George Guay sends the following thoughts, most of which I think are correct…
There's an additional, interesting wrinkle to Bennett's statements about not wanting to enforce the Texas sodomy law. From the mid60s, when the Supreme Court recognized that a right to privacy was implicit in the US Constitution (such that a state could not prohibit the sale of contraceptives to a husband and wife), people like Bennett have railed against subsequent Supreme Court decisions based on this right to privacy. Their so-called "strict constructionist" philosophy basically said that if a right isn't mentioned in the Constitution, then it isn't a right. So what happened to Bennett (and other conservatives) advocacy of a "strict constructionist" approach? How come they don't object to the Texas case on those grounds? Also, the Court's Texas decision was significant in that it didn't focus on the right to privacy as much as it was rooted in the due process clause of the Fourteenth Amendment. So the Court was saying that, as a matter of fairness, the Texas law was unconstitutional. That's a second, separate legal basis for rejecting the law, and potentially, a stronger reason to extend most if not all other protections provided in the Constitution to gays and lesbians.

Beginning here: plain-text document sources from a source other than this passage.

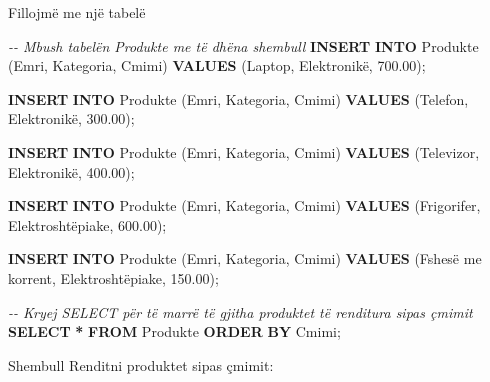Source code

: \documentclass[
  ignorenonframetext,
]{beamer}
\newenvironment{Shaded}{\begin{snugshade}}{\end{snugshade}}
\newcommand{\CommentTok}[1]{\textcolor[rgb]{0.56,0.35,0.01}{\textit{#1}}}
\newcommand{\FloatTok}[1]{\textcolor[rgb]{0.00,0.00,0.81}{#1}}
\newcommand{\KeywordTok}[1]{\textcolor[rgb]{0.13,0.29,0.53}{\textbf{#1}}}
\newcommand{\NormalTok}[1]{#1}
\newcommand{\OperatorTok}[1]{\textcolor[rgb]{0.81,0.36,0.00}{\textbf{#1}}}
\newcommand{\StringTok}[1]{\textcolor[rgb]{0.31,0.60,0.02}{#1}}
\begin{document}
\begin{frame}[fragile]{Fillojmë me një tabelë}
\label{fillojmuxeb-me-njuxeb-tabeluxeb-3}

\begin{Shaded}
\begin{Highlighting}[]
\CommentTok{{-}{-} Mbush tabelën Produkte me të dhëna shembull}
\KeywordTok{INSERT} \KeywordTok{INTO}\NormalTok{ Produkte (Emri, Kategoria, Cmimi)}
\KeywordTok{VALUES}\NormalTok{ (}\StringTok{\textquotesingle{}Laptop\textquotesingle{}}\NormalTok{, }\StringTok{\textquotesingle{}Elektronikë\textquotesingle{}}\NormalTok{, }\FloatTok{700.00}\NormalTok{);}

\KeywordTok{INSERT} \KeywordTok{INTO}\NormalTok{ Produkte (Emri, Kategoria, Cmimi)}
\KeywordTok{VALUES}\NormalTok{ (}\StringTok{\textquotesingle{}Telefon\textquotesingle{}}\NormalTok{, }\StringTok{\textquotesingle{}Elektronikë\textquotesingle{}}\NormalTok{, }\FloatTok{300.00}\NormalTok{);}

\KeywordTok{INSERT} \KeywordTok{INTO}\NormalTok{ Produkte (Emri, Kategoria, Cmimi)}
\KeywordTok{VALUES}\NormalTok{ (}\StringTok{\textquotesingle{}Televizor\textquotesingle{}}\NormalTok{, }\StringTok{\textquotesingle{}Elektronikë\textquotesingle{}}\NormalTok{, }\FloatTok{400.00}\NormalTok{);}

\KeywordTok{INSERT} \KeywordTok{INTO}\NormalTok{ Produkte (Emri, Kategoria, Cmimi)}
\KeywordTok{VALUES}\NormalTok{ (}\StringTok{\textquotesingle{}Frigorifer\textquotesingle{}}\NormalTok{, }\StringTok{\textquotesingle{}Elektroshtëpiake\textquotesingle{}}\NormalTok{, }\FloatTok{600.00}\NormalTok{);}

\KeywordTok{INSERT} \KeywordTok{INTO}\NormalTok{ Produkte (Emri, Kategoria, Cmimi)}
\KeywordTok{VALUES}\NormalTok{ (}\StringTok{\textquotesingle{}Fshesë me korrent\textquotesingle{}}\NormalTok{, }\StringTok{\textquotesingle{}Elektroshtëpiake\textquotesingle{}}\NormalTok{, }\FloatTok{150.00}\NormalTok{);}

\CommentTok{{-}{-} Kryej SELECT për të marrë të gjitha produktet të renditura sipas çmimit}
\KeywordTok{SELECT} \OperatorTok{*} \KeywordTok{FROM}\NormalTok{ Produkte}
\KeywordTok{ORDER} \KeywordTok{BY}\NormalTok{ Cmimi;}
\end{Highlighting}
\end{Shaded}
\end{frame}

\begin{frame}{Shembull}
\label{shembull-8}
Renditni produktet sipas çmimit:
\end{frame}
\end{document}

Whenever I hear someone claim to be a "strict constructionist," I think, "Ah, here's someone who's figured out a way to pass off his personal prejudices as Thomas Jefferson's." This is especially true if they also start muttering about "original intent." They're like those sleazy well-merchandised evangelists claiming that if you don't buy their whole worldview (and donate cash to support it), you're going against God's will. Always beware of anyone in the political arena who's hiding behind a "higher authority," whether it's The Lord or the Founding Fathers. It all makes for one of the things that most dismays me about public discourse, which is that no one stands up for principle over immediate gratification. When was the last time you saw anyone — liberal or conservative — say, "I don't like the result of this but we have to look at the larger principle"?

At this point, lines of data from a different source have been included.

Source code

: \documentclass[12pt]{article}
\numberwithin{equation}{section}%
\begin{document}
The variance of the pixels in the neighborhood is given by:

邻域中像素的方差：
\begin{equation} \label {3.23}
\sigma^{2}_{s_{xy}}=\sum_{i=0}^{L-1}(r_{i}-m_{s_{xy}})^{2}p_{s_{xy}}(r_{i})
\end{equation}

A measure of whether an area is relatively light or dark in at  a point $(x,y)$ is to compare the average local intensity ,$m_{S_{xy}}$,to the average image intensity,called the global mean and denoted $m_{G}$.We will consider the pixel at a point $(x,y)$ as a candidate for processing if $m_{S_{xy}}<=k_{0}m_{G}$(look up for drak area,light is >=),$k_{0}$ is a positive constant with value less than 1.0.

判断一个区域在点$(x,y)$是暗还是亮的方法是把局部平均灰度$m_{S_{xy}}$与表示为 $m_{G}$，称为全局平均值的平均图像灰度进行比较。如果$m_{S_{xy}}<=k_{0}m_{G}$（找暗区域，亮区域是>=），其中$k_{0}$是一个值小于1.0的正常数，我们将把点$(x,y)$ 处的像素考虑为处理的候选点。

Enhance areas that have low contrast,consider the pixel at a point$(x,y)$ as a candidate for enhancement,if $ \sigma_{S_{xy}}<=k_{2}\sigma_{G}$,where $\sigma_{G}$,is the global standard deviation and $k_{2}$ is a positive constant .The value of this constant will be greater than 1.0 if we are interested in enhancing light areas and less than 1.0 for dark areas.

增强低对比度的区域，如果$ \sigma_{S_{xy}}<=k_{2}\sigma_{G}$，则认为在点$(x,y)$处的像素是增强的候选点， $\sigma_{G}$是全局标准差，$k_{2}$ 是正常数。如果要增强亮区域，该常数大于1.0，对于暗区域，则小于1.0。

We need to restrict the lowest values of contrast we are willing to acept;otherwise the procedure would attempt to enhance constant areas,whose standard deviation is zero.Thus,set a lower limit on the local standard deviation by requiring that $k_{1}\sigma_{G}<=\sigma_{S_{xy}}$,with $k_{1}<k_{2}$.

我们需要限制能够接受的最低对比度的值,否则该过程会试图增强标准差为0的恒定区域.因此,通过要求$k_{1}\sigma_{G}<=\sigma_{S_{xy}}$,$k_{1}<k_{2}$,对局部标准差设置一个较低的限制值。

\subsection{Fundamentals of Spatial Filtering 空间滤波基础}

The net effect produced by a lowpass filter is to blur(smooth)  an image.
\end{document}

I don't know that so-called "strict constructionists" usually say that a right isn't a right unless it's spelled out in the Constitution. After all, the ninth amendment does say that "The enumeration in the Constitution, of certain rights, shall not be construed to deny or disparage others retained by the people" and the tenth says, "The powers not delegated to the United States by the Constitution, nor prohibited by it to the States, are reserved to the States respectively, or to the people." I think such people simply look to the law for social engineering. They don't like the idea of two men having a loving, healthy relationship and they figure there must be a way to use the courts to stop it. Guys like Bennett cannot get off the subject of how they think everyone else should live. (Actually, they don't think; they know. It comes to them from God and the Constitution both and so must be enforced…)

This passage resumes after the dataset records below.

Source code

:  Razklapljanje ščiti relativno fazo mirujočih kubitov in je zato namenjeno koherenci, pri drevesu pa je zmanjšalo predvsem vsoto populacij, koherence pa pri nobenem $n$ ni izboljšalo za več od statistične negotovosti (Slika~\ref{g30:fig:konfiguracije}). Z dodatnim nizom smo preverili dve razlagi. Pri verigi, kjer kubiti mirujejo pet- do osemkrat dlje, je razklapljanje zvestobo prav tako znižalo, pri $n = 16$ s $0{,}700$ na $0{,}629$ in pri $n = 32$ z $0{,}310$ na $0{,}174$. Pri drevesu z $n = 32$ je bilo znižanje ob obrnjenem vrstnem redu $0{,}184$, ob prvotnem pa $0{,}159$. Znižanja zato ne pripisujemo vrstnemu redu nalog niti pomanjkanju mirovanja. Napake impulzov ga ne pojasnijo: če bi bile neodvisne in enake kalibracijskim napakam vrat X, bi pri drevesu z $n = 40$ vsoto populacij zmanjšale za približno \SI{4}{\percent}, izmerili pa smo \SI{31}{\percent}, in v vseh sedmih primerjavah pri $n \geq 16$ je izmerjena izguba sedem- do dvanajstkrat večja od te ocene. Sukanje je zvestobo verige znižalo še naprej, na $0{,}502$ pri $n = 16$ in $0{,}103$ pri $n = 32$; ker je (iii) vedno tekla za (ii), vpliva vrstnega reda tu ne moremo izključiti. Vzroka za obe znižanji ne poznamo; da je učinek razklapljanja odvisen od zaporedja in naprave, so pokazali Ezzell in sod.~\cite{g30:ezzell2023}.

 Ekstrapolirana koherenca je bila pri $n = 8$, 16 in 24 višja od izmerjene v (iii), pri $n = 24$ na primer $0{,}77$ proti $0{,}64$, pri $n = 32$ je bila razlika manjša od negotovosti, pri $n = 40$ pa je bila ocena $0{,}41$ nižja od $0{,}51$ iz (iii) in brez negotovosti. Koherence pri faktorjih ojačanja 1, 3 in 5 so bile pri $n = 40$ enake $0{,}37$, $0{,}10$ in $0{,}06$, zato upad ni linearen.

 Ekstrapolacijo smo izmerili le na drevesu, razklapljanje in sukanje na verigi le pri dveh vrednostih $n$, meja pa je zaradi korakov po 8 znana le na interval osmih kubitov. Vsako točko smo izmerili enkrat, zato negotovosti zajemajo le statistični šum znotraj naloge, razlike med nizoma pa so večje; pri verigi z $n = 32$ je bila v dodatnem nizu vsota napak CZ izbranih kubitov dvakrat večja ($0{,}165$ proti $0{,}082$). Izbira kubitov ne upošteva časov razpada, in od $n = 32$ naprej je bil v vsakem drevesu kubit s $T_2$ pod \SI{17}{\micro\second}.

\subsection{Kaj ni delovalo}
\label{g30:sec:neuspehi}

The thing I don't think they "get" — or maybe they do, but they're making too much money to admit their cause is unwinnable in the long range — is that the country inevitably moves in the direction of liberation. You can slow it down, you can punish people for a time, you can clog the court system…but you cannot stop it or force it permanently back in the other direction, any more than you can get women back into bathing suits that cover their knees. For years, people who published or distributed sex books and movies were thrown in prison and had their lives ruined, but none of that stopped the eventual acceptance of pornography. You can buy it in supermarkets and airport gift shops and even download it onto your home computer now. Gays have been persecuted, beaten, ostracized and otherwise punished for following their hearts and libidos, but none of it has ever permanently stopped the drift towards gay rights and acceptance. It's not a battle fully won, of course, but it's farther along than it's ever been…and in interviews like the one I linked to, you can sense Bennett and some of the others bracing themselves to lose it altogether. Right now, I suspect right-wing leaders are viewing the issue of Gay Marriage as something they may be able to manipulate to energize their base and get lots of donations and activism for a time…but I don't think they seriously think they're going to be able to prevent Phil and Norman from someday joining in matrimony, maybe even of the holy variety.
Sorry if I awoke in a preachy mood myself this morning but I really think we give guys like Bill Bennett too much credit for adhering to long-range principle and too little for manipulating the public discourse for quick gains. There are no lofty ethics behind what he does; only a good awareness of what may enable social conservatives to win a few minor skirmishes, plus he also knows what will stir up the concerns of those who will buy his books or pay his lecture fees. Then it's probably back to Vegas to blow it all on the Megabucks Jackpot, which he has a better chance of winning than he has of seriously rolling back gay rights.